Manama, Asharq Al-Awsat—Authorities have arrested five more suspects involved in an attempt to smuggle high-grade explosives into Saudi Arabia, Bahrain’s Interior Ministry said on Saturday.
Bahrain’s Public Security Chief Maj Gen. Tariq Al-Hassan said the five suspects had been arrested in Bahrain in a joint operation conducted by the Bahraini and Saudi security services.
The homes of the five suspects were searched after warrants were issued from Bahrain’s Public Prosecution, the Bahrain News Agency (BNA) confirmed.
A number of explosive materials as well documents detailing bomb-making instructions and information on military patrols were found at the residences and then confiscated by the security services.
Several laptops, portable hard disks and cameras were also confiscated, as well as mobile phones and a number of Iranian mobile phone chips. Iranian, Saudi, and Jordanian currencies were also found at the residences.

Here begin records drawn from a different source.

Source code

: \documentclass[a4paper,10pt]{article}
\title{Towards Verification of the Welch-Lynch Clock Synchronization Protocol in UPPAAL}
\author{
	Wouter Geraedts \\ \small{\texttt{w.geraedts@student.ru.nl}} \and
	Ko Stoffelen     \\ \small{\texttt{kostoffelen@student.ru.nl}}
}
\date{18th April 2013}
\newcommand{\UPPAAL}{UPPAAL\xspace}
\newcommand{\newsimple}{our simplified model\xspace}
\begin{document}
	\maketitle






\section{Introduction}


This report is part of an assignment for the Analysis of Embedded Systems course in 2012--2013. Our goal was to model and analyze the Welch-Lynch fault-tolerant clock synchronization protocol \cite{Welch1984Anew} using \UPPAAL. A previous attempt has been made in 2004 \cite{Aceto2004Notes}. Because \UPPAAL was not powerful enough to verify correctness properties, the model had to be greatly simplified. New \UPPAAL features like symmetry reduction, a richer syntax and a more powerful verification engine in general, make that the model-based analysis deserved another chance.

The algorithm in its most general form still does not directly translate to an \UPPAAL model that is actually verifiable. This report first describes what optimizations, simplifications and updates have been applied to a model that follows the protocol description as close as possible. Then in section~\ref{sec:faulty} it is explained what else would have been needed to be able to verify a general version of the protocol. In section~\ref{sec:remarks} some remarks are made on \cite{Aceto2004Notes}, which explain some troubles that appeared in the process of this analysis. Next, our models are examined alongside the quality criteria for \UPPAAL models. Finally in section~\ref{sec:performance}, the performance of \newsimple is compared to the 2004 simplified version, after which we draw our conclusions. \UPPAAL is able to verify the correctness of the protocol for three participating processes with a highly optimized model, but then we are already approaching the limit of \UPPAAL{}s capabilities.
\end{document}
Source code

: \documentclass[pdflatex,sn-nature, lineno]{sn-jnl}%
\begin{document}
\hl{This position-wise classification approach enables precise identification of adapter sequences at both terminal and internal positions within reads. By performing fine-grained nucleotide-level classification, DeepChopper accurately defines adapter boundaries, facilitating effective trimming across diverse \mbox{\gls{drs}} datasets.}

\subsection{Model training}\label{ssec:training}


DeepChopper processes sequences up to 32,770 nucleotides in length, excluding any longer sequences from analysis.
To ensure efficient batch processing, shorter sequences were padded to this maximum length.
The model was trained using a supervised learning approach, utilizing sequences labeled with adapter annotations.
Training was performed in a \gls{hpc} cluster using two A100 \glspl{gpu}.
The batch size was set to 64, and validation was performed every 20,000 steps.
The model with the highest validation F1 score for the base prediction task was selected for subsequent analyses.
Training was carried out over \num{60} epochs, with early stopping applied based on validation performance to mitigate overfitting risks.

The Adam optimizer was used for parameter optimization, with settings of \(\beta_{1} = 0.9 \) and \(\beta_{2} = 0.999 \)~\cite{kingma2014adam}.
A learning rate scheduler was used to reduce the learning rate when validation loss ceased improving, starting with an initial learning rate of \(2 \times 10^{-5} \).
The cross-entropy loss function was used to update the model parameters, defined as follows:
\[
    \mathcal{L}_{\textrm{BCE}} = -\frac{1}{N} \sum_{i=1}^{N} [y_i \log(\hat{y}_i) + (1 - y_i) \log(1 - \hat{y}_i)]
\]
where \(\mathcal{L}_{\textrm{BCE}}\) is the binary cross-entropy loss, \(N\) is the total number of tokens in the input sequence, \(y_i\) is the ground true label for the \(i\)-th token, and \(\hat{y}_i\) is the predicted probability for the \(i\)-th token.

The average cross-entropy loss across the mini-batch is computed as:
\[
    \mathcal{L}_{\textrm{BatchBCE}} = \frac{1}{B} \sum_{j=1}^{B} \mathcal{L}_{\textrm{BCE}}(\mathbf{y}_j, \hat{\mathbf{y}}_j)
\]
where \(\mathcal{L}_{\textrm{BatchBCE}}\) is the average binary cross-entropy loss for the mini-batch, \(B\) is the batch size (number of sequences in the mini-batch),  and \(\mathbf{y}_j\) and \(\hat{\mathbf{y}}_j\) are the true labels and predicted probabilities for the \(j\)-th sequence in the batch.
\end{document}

This follows the announcement on Friday by Saudi Arabia’s Interior Ministry that two suspects had been arrested by Saudi authorities earlier that day on the King Fahd Causeway, a series of oversea bridges which connects both countries.
The suspects were apprehended at the causeway’s entrance as they were attempting to drive a vehicle into Saudi Arabia containing 14 bags of RDX paste and 50 detonators, according to Gulf News.
RDX, a high-grade explosive material more powerful than the more widely used TNT, belongs to the nitramides family of explosives, which are mainly used in military operations.
Though its constituent ingredients are cheap, RDX is thought to be very difficult to manufacture.
Hassan said investigations will remain ongoing until all suspects involved are arrested, adding that Bahraini and Saudi authorities would continue to cooperate on the case.
Both countries have previously cooperated on several other similar cases, he said.
Bahraini police foiled an attempt last month to smuggle similar explosive materials into Saudi Arabia via the King Fahd Causeway. Hassan said the materials were also similar to those which Bahraini authorities had seized in December 2013 from a boat headed to Saudi Arabia from Bahraini waters.